Recorded data:
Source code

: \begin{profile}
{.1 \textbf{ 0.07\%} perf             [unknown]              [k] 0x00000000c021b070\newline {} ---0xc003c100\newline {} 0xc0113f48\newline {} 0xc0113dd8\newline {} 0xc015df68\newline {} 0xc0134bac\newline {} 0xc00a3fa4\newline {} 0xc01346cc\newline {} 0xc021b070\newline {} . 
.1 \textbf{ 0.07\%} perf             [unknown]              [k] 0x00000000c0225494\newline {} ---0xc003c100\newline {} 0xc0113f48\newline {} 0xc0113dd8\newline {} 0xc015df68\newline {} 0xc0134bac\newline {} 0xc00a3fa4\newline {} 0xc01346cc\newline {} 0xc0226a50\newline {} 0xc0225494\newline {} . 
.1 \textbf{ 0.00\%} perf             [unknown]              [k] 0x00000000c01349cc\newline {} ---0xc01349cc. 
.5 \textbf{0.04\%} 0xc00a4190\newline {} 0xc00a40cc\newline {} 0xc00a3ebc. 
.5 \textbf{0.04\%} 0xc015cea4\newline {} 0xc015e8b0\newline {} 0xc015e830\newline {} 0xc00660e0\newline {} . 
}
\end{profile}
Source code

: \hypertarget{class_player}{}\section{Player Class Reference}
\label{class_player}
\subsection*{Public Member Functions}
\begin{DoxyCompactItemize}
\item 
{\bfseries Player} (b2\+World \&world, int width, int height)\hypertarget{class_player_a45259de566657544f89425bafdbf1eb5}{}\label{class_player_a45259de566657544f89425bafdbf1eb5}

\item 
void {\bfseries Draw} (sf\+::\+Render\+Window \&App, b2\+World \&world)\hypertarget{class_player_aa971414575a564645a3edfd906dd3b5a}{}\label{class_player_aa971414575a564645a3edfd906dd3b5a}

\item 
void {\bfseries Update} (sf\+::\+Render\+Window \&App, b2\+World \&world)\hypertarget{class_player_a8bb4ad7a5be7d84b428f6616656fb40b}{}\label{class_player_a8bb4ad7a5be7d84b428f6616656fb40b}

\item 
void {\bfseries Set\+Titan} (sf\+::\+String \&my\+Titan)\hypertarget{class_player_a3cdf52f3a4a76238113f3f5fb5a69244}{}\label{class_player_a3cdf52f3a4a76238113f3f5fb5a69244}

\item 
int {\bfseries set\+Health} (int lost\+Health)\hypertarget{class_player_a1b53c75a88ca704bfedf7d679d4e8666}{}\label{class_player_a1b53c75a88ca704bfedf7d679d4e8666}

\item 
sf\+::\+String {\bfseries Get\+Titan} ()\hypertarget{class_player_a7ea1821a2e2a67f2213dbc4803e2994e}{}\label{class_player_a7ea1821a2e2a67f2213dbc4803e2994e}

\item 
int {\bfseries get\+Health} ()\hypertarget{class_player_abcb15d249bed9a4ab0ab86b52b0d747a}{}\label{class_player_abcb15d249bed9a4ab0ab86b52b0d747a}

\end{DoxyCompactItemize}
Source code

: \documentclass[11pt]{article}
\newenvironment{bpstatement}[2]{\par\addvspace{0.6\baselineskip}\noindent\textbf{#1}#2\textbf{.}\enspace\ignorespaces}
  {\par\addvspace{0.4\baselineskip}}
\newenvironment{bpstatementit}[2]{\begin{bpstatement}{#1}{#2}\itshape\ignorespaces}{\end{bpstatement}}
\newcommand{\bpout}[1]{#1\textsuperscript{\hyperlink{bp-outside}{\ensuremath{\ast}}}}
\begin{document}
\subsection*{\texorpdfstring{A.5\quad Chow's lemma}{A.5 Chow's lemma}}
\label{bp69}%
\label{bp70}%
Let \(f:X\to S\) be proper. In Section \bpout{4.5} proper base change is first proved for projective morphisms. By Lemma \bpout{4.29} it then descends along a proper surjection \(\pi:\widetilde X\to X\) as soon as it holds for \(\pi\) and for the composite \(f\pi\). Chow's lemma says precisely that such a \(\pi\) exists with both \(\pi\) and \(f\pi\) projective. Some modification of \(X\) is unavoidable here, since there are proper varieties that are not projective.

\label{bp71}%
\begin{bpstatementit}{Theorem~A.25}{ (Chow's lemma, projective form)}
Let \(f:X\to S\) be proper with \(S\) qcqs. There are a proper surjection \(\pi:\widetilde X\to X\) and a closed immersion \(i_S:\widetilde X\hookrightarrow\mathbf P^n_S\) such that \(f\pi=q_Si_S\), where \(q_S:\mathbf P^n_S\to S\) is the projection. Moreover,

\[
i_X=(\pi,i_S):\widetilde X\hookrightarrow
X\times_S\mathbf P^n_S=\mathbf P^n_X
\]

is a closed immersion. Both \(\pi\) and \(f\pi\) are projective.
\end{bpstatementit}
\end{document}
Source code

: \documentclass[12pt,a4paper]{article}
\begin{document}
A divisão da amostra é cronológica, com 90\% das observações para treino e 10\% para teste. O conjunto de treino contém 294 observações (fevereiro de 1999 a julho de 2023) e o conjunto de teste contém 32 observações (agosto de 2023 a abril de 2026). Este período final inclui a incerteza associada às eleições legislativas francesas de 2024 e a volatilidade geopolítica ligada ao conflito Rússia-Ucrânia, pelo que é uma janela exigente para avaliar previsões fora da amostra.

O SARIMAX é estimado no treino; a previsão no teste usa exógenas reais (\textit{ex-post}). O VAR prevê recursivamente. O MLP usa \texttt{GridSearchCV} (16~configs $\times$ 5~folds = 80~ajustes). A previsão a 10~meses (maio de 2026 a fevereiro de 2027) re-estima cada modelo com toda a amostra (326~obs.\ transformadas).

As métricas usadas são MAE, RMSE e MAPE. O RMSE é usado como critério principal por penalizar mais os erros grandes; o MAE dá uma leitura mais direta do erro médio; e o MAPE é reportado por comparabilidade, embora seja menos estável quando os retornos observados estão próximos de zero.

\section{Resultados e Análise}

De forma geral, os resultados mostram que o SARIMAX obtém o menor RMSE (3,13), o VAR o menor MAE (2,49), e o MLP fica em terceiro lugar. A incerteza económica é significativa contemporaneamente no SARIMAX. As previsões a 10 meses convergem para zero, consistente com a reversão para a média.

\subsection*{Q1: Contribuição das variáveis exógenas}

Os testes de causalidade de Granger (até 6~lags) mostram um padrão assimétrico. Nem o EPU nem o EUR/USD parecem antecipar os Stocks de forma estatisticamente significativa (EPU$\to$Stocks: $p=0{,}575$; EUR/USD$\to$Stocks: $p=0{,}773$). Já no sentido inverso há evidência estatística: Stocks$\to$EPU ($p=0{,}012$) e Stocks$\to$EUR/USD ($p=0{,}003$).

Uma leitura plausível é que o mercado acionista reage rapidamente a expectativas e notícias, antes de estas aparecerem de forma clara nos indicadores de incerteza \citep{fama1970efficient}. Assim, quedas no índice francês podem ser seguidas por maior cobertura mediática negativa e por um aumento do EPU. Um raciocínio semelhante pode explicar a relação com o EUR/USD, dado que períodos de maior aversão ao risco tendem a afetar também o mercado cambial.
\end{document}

Problem details.
Going through the entries above, show each line that contains "subsection".

Exercise solution.
\subsection*{Public Member Functions}
\subsection*{\texorpdfstring{A.5\quad Chow's lemma}{A.5 Chow's lemma}}
\subsection*{Q1: Contribuição das variáveis exógenas}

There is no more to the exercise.